GREYMOUTH, New Zealand — Attempts to rescue 29 miners trapped by an explosion in a New Zealand mine continued to be delayed Saturday because of fears of another blast caused by a gas build up.
There has been no communication with the missing men since an explosion in the Pike River mine on Friday, but the owners continued to holdout hope the missing men were still alive.
Pike River chief executive Peter Whittall said fresh air was being pumped into the mine and it was possible the miners had reached a safety refuge.
However, the ventilation system was not working at the mine located in an isolated area about 50 kilometres (30 miles) north of Greymouth on the South Island.

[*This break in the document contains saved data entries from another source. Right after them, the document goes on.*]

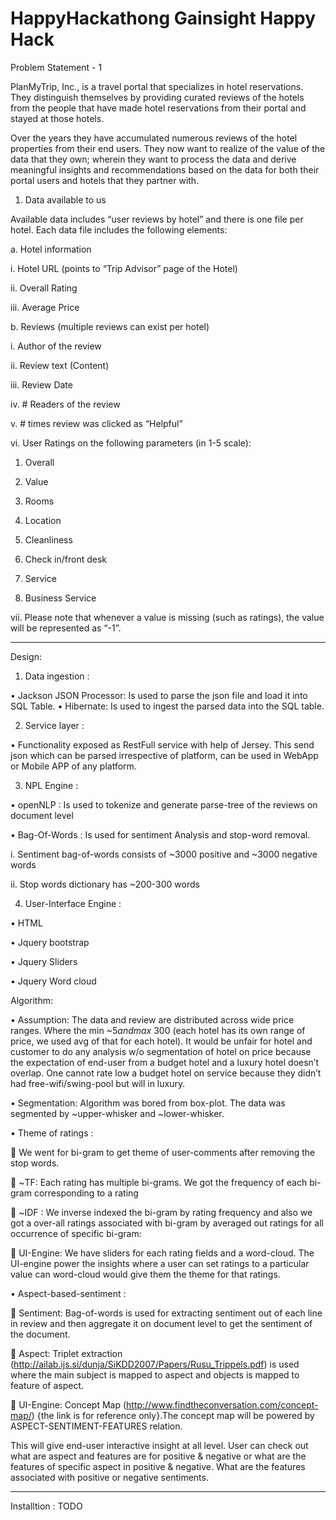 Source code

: # HappyHackathong Gainsight Happy Hack
Problem Statement - 1

PlanMyTrip, Inc., is a travel portal that specializes in hotel reservations. They distinguish themselves by providing curated reviews of the hotels from the people that have made hotel reservations from their portal and stayed at those hotels.

Over the years they have accumulated numerous reviews of the hotel properties from their end users. They now want to realize of the value of the data that they own; wherein they want to process the data and derive meaningful insights and recommendations based on the data for both their portal users and hotels that they partner with.

1. Data available to us

Available data includes “user reviews by hotel” and there is one file per hotel. Each data file includes the following elements:

a. Hotel information

i. Hotel URL (points to “Trip Advisor” page of the Hotel)

ii. Overall Rating

iii. Average Price

b. Reviews (multiple reviews can exist per hotel)

i. Author of the review

ii. Review text (Content)

iii. Review Date

iv. # Readers of the review

v. # times review was clicked as “Helpful”

vi. User Ratings on the following parameters (in 1-5 scale):

1. Overall

2. Value

3. Rooms

4. Location

5. Cleanliness

6. Check in/front desk

7. Service

8. Business Service

vii. Please note that whenever a value is missing (such as ratings), the value will be represented as “-1”.

____________________________________________________________________________________________________________
Design: 



1.	Data ingestion : 



•	Jackson JSON Processor: Is used to parse the json file and load it into SQL Table.
•	Hibernate:  Is used to ingest the parsed data into the SQL table.

2.	Service layer :

•	Functionality exposed as RestFull service with help of Jersey.
    This send json which can be parsed irrespective of platform, can be used in WebApp or Mobile APP of any platform.

3.	NPL Engine : 

•	openNLP : Is used to tokenize and generate parse-tree of the reviews on document level

•	Bag-Of-Words : Is used for sentiment Analysis and stop-word removal. 

i.	Sentiment bag-of-words consists of ~3000 positive and ~3000 negative words

ii.	Stop words dictionary has  ~200-300 words





4.	User-Interface Engine :


•	HTML 

•	Jquery bootstrap 

•	Jquery Sliders

•	Jquery Word cloud


Algorithm: 



•	Assumption: The data and review are distributed across wide price ranges. Where the min ~$5 and max ~$300 (each hotel has its own range of price, we used avg of that for each hotel).
It would be unfair for hotel and customer to do any analysis w/o segmentation of hotel on price because the expectation of end-user from a budget hotel and a luxury hotel doesn’t overlap. One cannot rate low a budget hotel on service because they didn’t had free-wifi/swing-pool but will in luxury. 



•	Segmentation:  Algorithm was bored from box-plot. The data was segmented by ~upper-whisker and ~lower-whisker. 



•	Theme of ratings : 


	We went for bi-gram to get theme of user-comments after removing the stop words.


	~TF: Each rating has multiple bi-grams. We got the frequency of each bi-gram corresponding to a rating 


	~IDF : We inverse indexed the bi-gram by rating frequency and also we got a over-all ratings associated with bi-gram by averaged out ratings for all occurrence of specific bi-gram:


	UI-Engine: We have sliders for each rating fields and a word-cloud. The UI-engine power the insights where a user can set ratings to a particular value can word-cloud would give them the theme for that ratings. 




•	Aspect-based-sentiment : 


	Sentiment: Bag-of-words is used for extracting sentiment out of each line in review and then aggregate it on document level to get the sentiment of the document.


	Aspect: Triplet extraction (http://ailab.ijs.si/dunja/SiKDD2007/Papers/Rusu_Trippels.pdf) is used where the main subject is mapped to aspect and objects is mapped to feature of aspect.


	UI-Engine: Concept Map (http://www.findtheconversation.com/concept-map/) {the link is for reference only}.The concept map will  be powered by ASPECT-SENTIMENT-FEATURES relation.

This will give end-user interactive insight at all level. User can check out what are aspect and features are for positive & negative or what are the features of specific aspect in positive & negative. What are the features associated with positive or negative sentiments.

____________________________________________________________________________________________________________
Installtion : 
TODO 
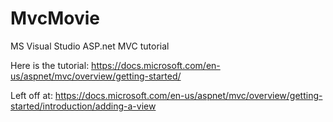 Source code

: # MvcMovie
MS Visual Studio ASP.net MVC tutorial

Here is the tutorial: https://docs.microsoft.com/en-us/aspnet/mvc/overview/getting-started/

Left off at: https://docs.microsoft.com/en-us/aspnet/mvc/overview/getting-started/introduction/adding-a-view
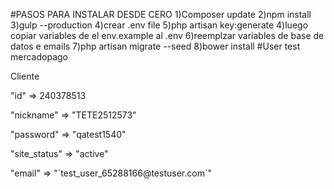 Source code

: #PASOS PARA INSTALAR DESDE CERO
1)Composer update
2)npm install
3)gulp --production
4)crear .env file
5)php artisan key:generate
4)luego copiar variables de el env.example al .env
6)reemplzar variables de base de datos e emails
7)php artisan migrate --seed
8)bower install
#User test mercadopago
<p>Cliente </p>
<p>"id" => 240378513</p>
<p>"nickname" => "TETE2512573"</p>
<p>"password" => "qatest1540"</p>
<p>"site_status" => "active"</p>
<p>"email" => "`test_user_65288166@testuser.com`"</p>
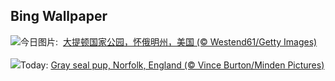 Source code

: ## Bing Wallpaper
![](https://www.bing.com/th?id=OHR.SnakeRiverTeton_ZH-CN1213535303_UHD.jpg&w=1000)今日图片: &nbsp;[大提顿国家公园，怀俄明州，美国 (© Westend61/Getty Images)](https://www.bing.com/th?id=OHR.SnakeRiverTeton_ZH-CN1213535303_UHD.jpg)
<br><br/>
![](https://www.bing.com/th?id=OHR.HelloSeal_EN-US2666982656_UHD.jpg&w=1000)Today: [Gray seal pup, Norfolk, England (© Vince Burton/Minden Pictures)](https://www.bing.com/th?id=OHR.HelloSeal_EN-US2666982656_UHD.jpg)
<br><br/>
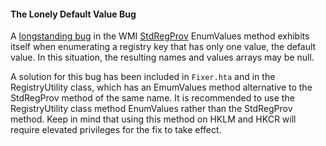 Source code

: 
#### The Lonely Default Value Bug

A [longstanding bug] in the WMI [StdRegProv] EnumValues method exhibits itself when enumerating a registry key that has only one value, the default value. In this situation, the resulting names and values arrays may be null.  

A solution for this bug has been included in `Fixer.hta` and in the RegistryUtility class, which has an EmumValues method alternative to the StdRegProv method of the same name. It is recommended to use the RegistryUtility class method EnumValues rather than the StdRegProv method. Keep in mind that using this method on HKLM and HKCR will require elevated privileges for the fix to take effect.  

[longstanding bug]: https://groups.google.com/forum/#!topic/microsoft.public.win32.programmer.wmi/10wMqGWIfms
[StdRegProv]: https://msdn.microsoft.com/en-us/library/aa393664(v=vs.85).aspx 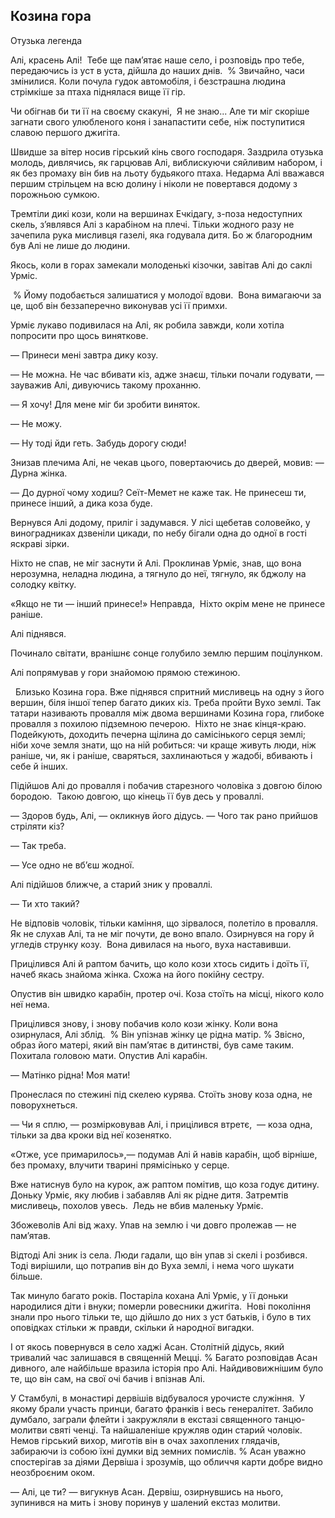 ## Козина гора

Отузька легенда

Алі, красень Алі!
 Тебе ще пам’ятає наше село, і розповідь про тебе, передаючись із уст в уста, дійшла до наших днів.
 % Звичайно, часи змінилися.
Коли почула гудок автомобіля, і безстрашна людина стрімкіше за птаха піднялася вище її гір.

Чи обігнав би ти її на своєму скакуні,
 Я не знаю...
Але ти міг скоріше загнати свого улюбленого коня і занапастити себе, ніж поступитися славою першого джигіта.

Швидше за вітер носив гірський кінь свого господаря.
Заздрила отузька молодь, дивлячись, як гарцював Алі, виблискуючи сяйливим набором, і як без промаху він бив на льоту будьякого птаха. Недарма Алі вважався першим стрільцем на всю долину і ніколи не повертався додому з порожньою сумкою.

Тремтіли дикі кози, коли на вершинах Ечкідагу, з-поза недоступних скель, з’являвся Алі з карабіном на плечі.
Тільки жодного разу не зачепила рука мисливця газелі, яка годувала дитя.Бо ж благородним був Алі не лише до людини.

Якось, коли в горах замекали молоденькі кізочки, завітав Алі до саклі Урміс.

 % Йому подобається залишатися у молодої вдови.
 Вона вимагаючи за це, щоб він беззаперечно виконував усі її примхи.

Урміє лукаво подивилася на Алі, як робила завжди, коли хотіла попросити про щось виняткове.

— Принеси мені завтра дику козу.

— Не можна.
Не час вбивати кіз, адже знаєш, тільки почали годувати, — зауважив Алі, дивуючись такому проханню.

— Я хочу!
Для мене міг би зробити виняток.

— Не можу.

— Ну тоді йди геть.
Забудь дорогу сюди!

Знизав плечима Алі, не чекав цього, повертаючись до дверей, мовив: — Дурна жінка.

— До дурної чому ходиш?
Сеїт-Мемет не каже так.
Не принесеш ти, принесе інший, а дика коза буде.

Вернувся Алі додому, приліг і задумався.
У лісі щебетав соловейко, у виноградниках дзвеніли цикади, по небу бігали одна до одної в гості яскраві зірки.

Ніхто не спав, не міг заснути й Алі.
Проклинав Урміє, знав, що вона нерозумна, неладна людина, а тягнуло до неї, тягнуло, як бджолу на солодку квітку.

«Якщо не ти — інший принесе!» Неправда,
 Ніхто окрім мене не принесе раніше.

Алі піднявся.

Починало світати, вранішнє сонце голубило землю першим поцілунком.
Алі попрямував у гори знайомою прямою стежиною.

  Близько Козина гора.
Вже піднявся спритний мисливець на одну з його вершин, біля іншої тепер багато диких кіз.
Треба пройти Вухо землі.
Так татари називають провалля між двома вершинами Козина гора, глибоке провалля з похилою підземною печерою.
 Ніхто не знає кінця-краю.
Подейкують, доходить печерна щілина до самісінького серця землі; ніби хоче земля знати, що на ній робиться: чи краще живуть люди, ніж раніше, чи, як і раніше, сваряться, захлинаються у жадобі, вбивають і себе й інших.

Підійшов Алі до провалля і побачив старезного чоловіка з довгою білою бородою.
 Такою довгою, що кінець її був десь у проваллі.

— Здоров будь, Алі, — окликнув його дідусь. — Чого так рано прийшов стріляти кіз?
— Так треба.

— Усе одно не вб’єш жодної.

Алі підійшов ближче, а старий зник у проваллі.

— Ти хто такий?

Не відповів чоловік, тільки каміння, що зірвалося, полетіло в провалля.
Як не слухав Алі, та не міг почути, де воно впало.
Озирнувся на гору й угледів струнку козу.
 Вона дивилася на нього, вуха наставивши.

Прицілився Алі й раптом бачить, що коло кози хтось сидить і доїть її, начеб якась знайома жінка.
Схожа на його покійну сестру.

Опустив він швидко карабін, протер очі.
Коза стоїть на місці, нікого коло неї нема.

Прицілився знову, і знову побачив коло кози жінку.
Коли вона озирнулася, Алі зблід.
 % Він упізнав жінку це рідна матір.
% Звісно, ​​образ його матері, який він пам’ятає в дитинстві, був саме таким.
Похитала головою мати.
Опустив Алі карабін.

— Матінко рідна!
Моя мати!

Пронеслася по стежині під скелею курява.
Стоїть знову коза одна, не поворухнеться.

— Чи я сплю, — розмірковував Алі, і прицілився втретє,  — коза одна, тільки за два кроки від неї козенятко.
«Отже, усе примарилось»,— подумав Алі й навів карабін, щоб вірніше, без промаху, влучити тварині прямісінько у серце.

Вже натиснув було на курок, аж раптом помітив, що коза годує дитину.
Доньку Урміє, яку любив і забавляв Алі як рідне дитя.
Затремтів мисливець, похолов увесь.
 Ледь не вбив маленьку Урміє.

Збожеволів Алі від жаху.
Упав на землю і чи довго пролежав — не пам’ятав.

Відтоді Алі зник із села.
Люди гадали, що він упав зі скелі і розбився.
Тоді вирішили, що потрапив він до Вуха землі, і нема чого шукати більше.
Так минуло багато років.
Постаріла кохана Алі Урміє, у її доньки народилися діти і внуки; померли ровесники джигіта.
 Нові покоління знали про нього тільки те, що дійшло до них з уст батьків, і було в тих оповідках стільки ж правди, скільки й народної вигадки.

І от якось повернувся в село хаджі Асан.
Столітній дідусь, який тривалий час залишався в священній Мецці.
% Багато розповідав Асан дивного, але найбільше вразила історія про Алі.
Найдивовижнішим було те, що він сам, на свої очі бачив і впізнав Алі.

У Стамбулі, в монастирі дервішів відбувалося урочисте служіння.
 У якому брали участь принци, багато франків і весь генералітет.
Забило думбало, заграли флейти і закружляли в екстазі священного танцю-молитви святі ченці.
Та найшаленіше кружляв один старий чоловік.
Немов гірський вихор, миготів він в очах захоплених глядачів, забираючи із собою їхні думки від земних помислів.
% Асан уважно спостерігав за діями Дервіша і зрозумів, що обличчя карти добре видно неозброєним оком.

— Алі, це ти? — вигукнув Асан.
Дервіш, озирнувшись на нього, зупинився на мить і знову поринув у шалений екстаз молитви.
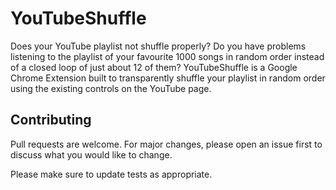 # YouTubeShuffle

Does your YouTube playlist not shuffle properly? Do you have problems listening to the playlist of your favourite 1000 songs in random order instead of a closed loop of just about 12 of them? 
YouTubeShuffle is a Google Chrome Extension built to transparently shuffle your playlist in random order using the existing controls on the YouTube page.

## Contributing

Pull requests are welcome. For major changes, please open an issue first
to discuss what you would like to change.

Please make sure to update tests as appropriate.
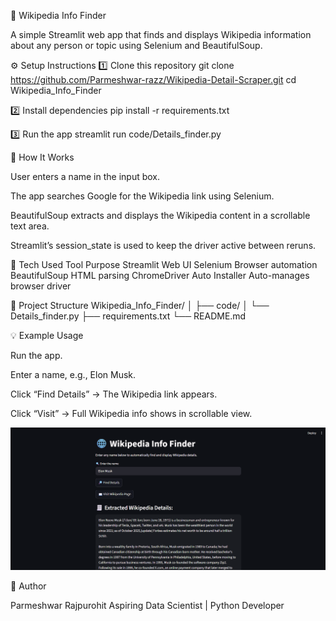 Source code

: 🧠 Wikipedia Info Finder

A simple Streamlit web app that finds and displays Wikipedia information about any person or topic using Selenium and BeautifulSoup.

⚙️ Setup Instructions
1️⃣ Clone this repository
git clone https://github.com/Parmeshwar-razz/Wikipedia-Detail-Scraper.git
cd Wikipedia_Info_Finder

2️⃣ Install dependencies
pip install -r requirements.txt

3️⃣ Run the app
streamlit run code/Details_finder.py

🧩 How It Works

User enters a name in the input box.

The app searches Google for the Wikipedia link using Selenium.

BeautifulSoup extracts and displays the Wikipedia content in a scrollable text area.

Streamlit’s session_state is used to keep the driver active between reruns.

🧰 Tech Used
Tool	Purpose
Streamlit	Web UI
Selenium	Browser automation
BeautifulSoup	HTML parsing
ChromeDriver Auto Installer	Auto-manages browser driver

📁 Project Structure
Wikipedia_Info_Finder/
│
├── code/
│   └── Details_finder.py
├── requirements.txt
└── README.md

💡 Example Usage

Run the app.

Enter a name, e.g., Elon Musk.

Click “Find Details” → The Wikipedia link appears.

Click “Visit” → Full Wikipedia info shows in scrollable view.

![Wikipedia Info Finder Screenshot](Wikipedia%20details%20finder/Wikipedia%20Scraper.png)

🙋 Author

Parmeshwar Rajpurohit
Aspiring Data Scientist | Python Developer
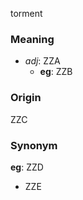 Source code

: torment
### Meaning
+ _adj_: ZZA
    + __eg__: ZZB

### Origin

ZZC

### Synonym

__eg__: ZZD

+ ZZE


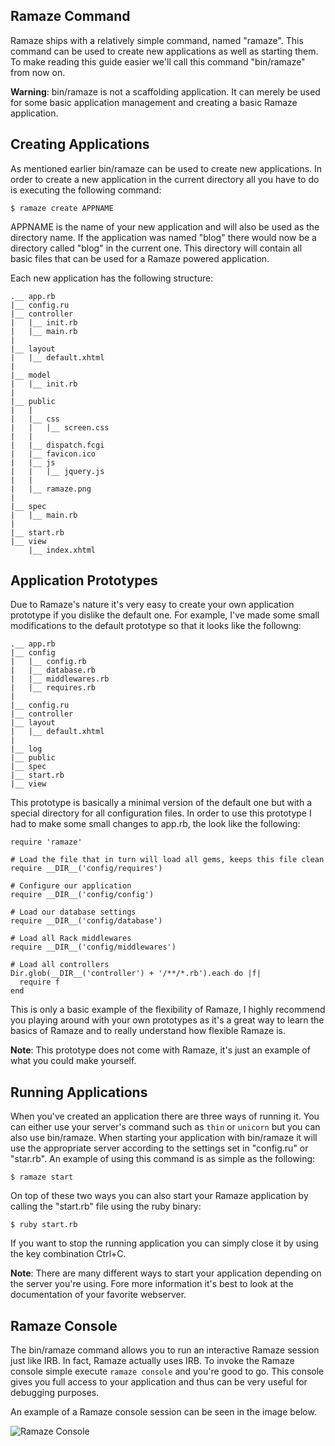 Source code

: ## Ramaze Command

Ramaze ships with a relatively simple command, named "ramaze". This command can
be used to create new applications as well as starting them. To make reading
this guide easier we'll call this command "bin/ramaze" from now on.

<div class="note deprecated">
    <p>
        <strong>Warning</strong>: bin/ramaze is not a scaffolding application.
        It can merely be used for some basic application management and creating
        a basic Ramaze application.
    </p>
</div>

## Creating Applications

As mentioned earlier bin/ramaze can be used to create new applications. In order
to create a new application in the current directory all you have to do is
executing the following command:

    $ ramaze create APPNAME

APPNAME is the name of your new application and will also be used as the
directory name. If the application was named "blog" there would now be a
directory called "blog" in the current one. This directory will contain all
basic files that can be used for a Ramaze powered application.

Each new application has the following structure:

    .__ app.rb
    |__ config.ru
    |__ controller
    |   |__ init.rb
    |   |__ main.rb
    |
    |__ layout
    |   |__ default.xhtml
    |
    |__ model
    |   |__ init.rb
    |
    |__ public
    |   |
    |   |__ css
    |   |   |__ screen.css
    |   |
    |   |__ dispatch.fcgi
    |   |__ favicon.ico
    |   |__ js
    |   |   |__ jquery.js
    |   |
    |   |__ ramaze.png
    |
    |__ spec
    |   |__ main.rb
    |
    |__ start.rb
    |__ view
        |__ index.xhtml

## Application Prototypes

Due to Ramaze's nature it's very easy to create your own application prototype
if you dislike the default one. For example, I've made some small modifications
to the default prototype so that it looks like the followng:

    .__ app.rb
    |__ config
    |   |__ config.rb
    |   |__ database.rb
    |   |__ middlewares.rb
    |   |__ requires.rb
    |
    |__ config.ru
    |__ controller
    |__ layout
    |   |__ default.xhtml
    |
    |__ log
    |__ public
    |__ spec
    |__ start.rb
    |__ view

This prototype is basically a minimal version of the default one but with a
special directory for all configuration files. In order to use this prototype I
had to make some small changes to app.rb, the look like the following:

    require 'ramaze'

    # Load the file that in turn will load all gems, keeps this file clean
    require __DIR__('config/requires')

    # Configure our application
    require __DIR__('config/config')

    # Load our database settings
    require __DIR__('config/database')

    # Load all Rack middlewares
    require __DIR__('config/middlewares')

    # Load all controllers
    Dir.glob(__DIR__('controller') + '/**/*.rb').each do |f|
      require f
    end

This is only a basic example of the flexibility of Ramaze, I highly recommend
you playing around with your own prototypes as it's a great way to learn the
basics of Ramaze and to really understand how flexible Ramaze is.


<div class="note todo">
    <p>
        <strong>Note</strong>: This prototype does not come with Ramaze, it's
        just an example of what you could make yourself.
    </p>
</div>

## Running Applications

When you've created an application there are three ways of running it. You can
either use your server's command such as `thin` or `unicorn` but you can also
use bin/ramaze. When starting your application with bin/ramaze it will use the
appropriate server according to the settings set in "config.ru" or "star.rb".
An example of using this command is as simple as the following:

    $ ramaze start

On top of these two ways you can also start your Ramaze application by calling
the "start.rb" file using the ruby binary:

    $ ruby start.rb

If you want to stop the running application you can simply close it by using the
key combination Ctrl+C.

<div class="note todo">
    <p>
        <strong>Note</strong>: There are many different ways to start your
        application depending on the server you're using. Fore more information
        it's best to look at the documentation of your favorite webserver.
    </p>
</div>

## Ramaze Console

The bin/ramaze command allows you to run an interactive Ramaze session just
like IRB. In fact, Ramaze actually uses IRB. To invoke the Ramaze console simple
execute `ramaze console` and you're good to go. This console gives you full
access to your application and thus can be very useful for debugging purposes.

An example of a Ramaze console session can be seen in the image below.

![Ramaze Console](_static/ramaze_console.png)
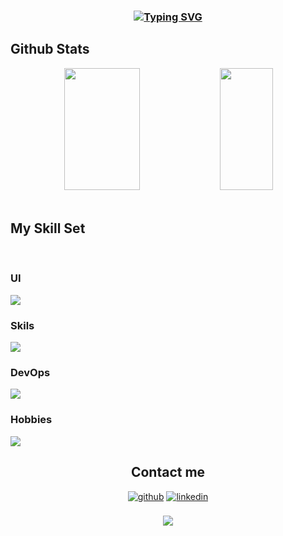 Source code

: ### <div align="center">[![Typing SVG](https://readme-typing-svg.herokuapp.com?font=Fira+Code&duration=2000&pause=1000&color=FFFFFF&center=true&multiline=true&width=435&height=70&lines=Hello+World!+I'm+Luiz+Coelho;I+am+a+Frontend+Developer)](https://git.io/typing-svg)</div>

## Github Stats
<div align="center">  
<img width="49%" height="195px" src="https://github-readme-stats.vercel.app/api?username=haghalaz&show_icons=true&count_private=true&hide_border=true&title_color=61DBFB&icon_color=61DBFB&text_color=fefefe&bg_color=0d1117" /> 
<img width="41%" height="195px" src="https://github-readme-stats.vercel.app/api/top-langs/?username=haghalaz&layout=compact&hide_border=true&title_color=61DBFB&text_color=fefefe&bg_color=0d1117" />
</div>
<br/>

## My Skill Set
<br/>

### UI
<img src="https://skillicons.dev/icons?i=ae,ai,ps,figma,blender" />
<br/>

### Skils
<img src="https://skillicons.dev/icons?i=html,css,js,php,nodejs,bootstrap,materialui,tailwind,react,next,postgres,mysql&perline=5" />
<br/>

### DevOps
<img src="https://skillicons.dev/icons?i=git,github,docker,postman" />
<br/>

### Hobbies
<img src="https://skillicons.dev/icons?i=gamemakerstudio,godot" />
<br/>

<div align="center">
  
## Contact me
  
<a href="https://github.com/haghalaz" target="_blank">
<img src=https://img.shields.io/badge/github-%2324292e.svg?&style=for-the-badge&logo=github&logoColor=white alt=github style="margin-bottom: 5px;" /></a>
<a href="https://linkedin.com/in/haghalaz" target="_blank">
<img src=https://img.shields.io/badge/linkedin-%231E77B5.svg?&style=for-the-badge&logo=linkedin&logoColor=white alt=linkedin style="margin-bottom: 5px;" /></a>
<br/>
<br/>

<img src="https://komarev.com/ghpvc/?username=haghalaz&&style=flat-square"/>
</div>

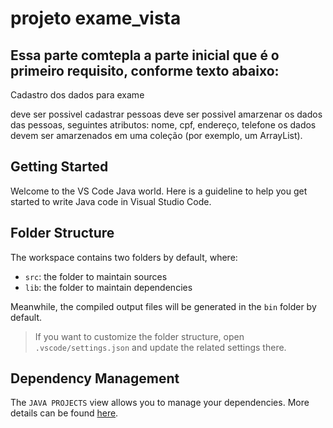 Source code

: # projeto exame_vista

## Essa parte comtepla a parte inicial que é o primeiro requisito, conforme texto abaixo:

Cadastro dos dados para exame

deve ser possivel cadastrar pessoas
deve ser possivel amarzenar os dados das pessoas, seguintes atributos:
nome, cpf, endereço, telefone 
os dados devem ser amarzenados em uma coleção
(por exemplo, um ArrayList).







## Getting Started

Welcome to the VS Code Java world. Here is a guideline to help you get started to write Java code in Visual Studio Code.

## Folder Structure

The workspace contains two folders by default, where:

- `src`: the folder to maintain sources
- `lib`: the folder to maintain dependencies

Meanwhile, the compiled output files will be generated in the `bin` folder by default.

> If you want to customize the folder structure, open `.vscode/settings.json` and update the related settings there.

## Dependency Management

The `JAVA PROJECTS` view allows you to manage your dependencies. More details can be found [here](https://github.com/microsoft/vscode-java-dependency#manage-dependencies).
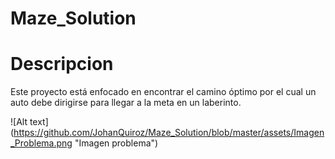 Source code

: # Maze_Solution

Descripcion
=====================
Este proyecto está enfocado en encontrar el camino óptimo por el cual un auto debe dirigirse para llegar a la meta en un laberinto. 

![Alt text] (https://github.com/JohanQuiroz/Maze_Solution/blob/master/assets/Imagen_Problema.png "Imagen problema")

Search and rescue workers were gathered at the mine entrance preparing to enter when given the go ahead, and Whittall was hopeful they could go in late Saturday.
"They're assessing the ventilation of the mine and will determine at some stage during the day as to whether it's safe or not to enter and after which they will seek out and recover the employees who maybe trapped," he said.
"We are pumping fresh air into the mine somewhere so it's quite conceivable they are sitting around the end of an open pipe waiting and wondering why we are taking our time to get them out."
However, regional police commander Gary Knowles, who is overseeing the rescue attempt, said he would not risk the lives of his men before the all-clear was given.
"I'm not prepared to put crews down below ground until we can stabalise the environment and it's safe for them to go in," Knowles said, but added he was determined the men would be rescued.
"This is a search and rescue operation and we're going to bring these guys home."
Low cloud in the mine area was also hampering efforts to helicopter in special equipment flown in from Australia to test the level of gas coming out of the mine.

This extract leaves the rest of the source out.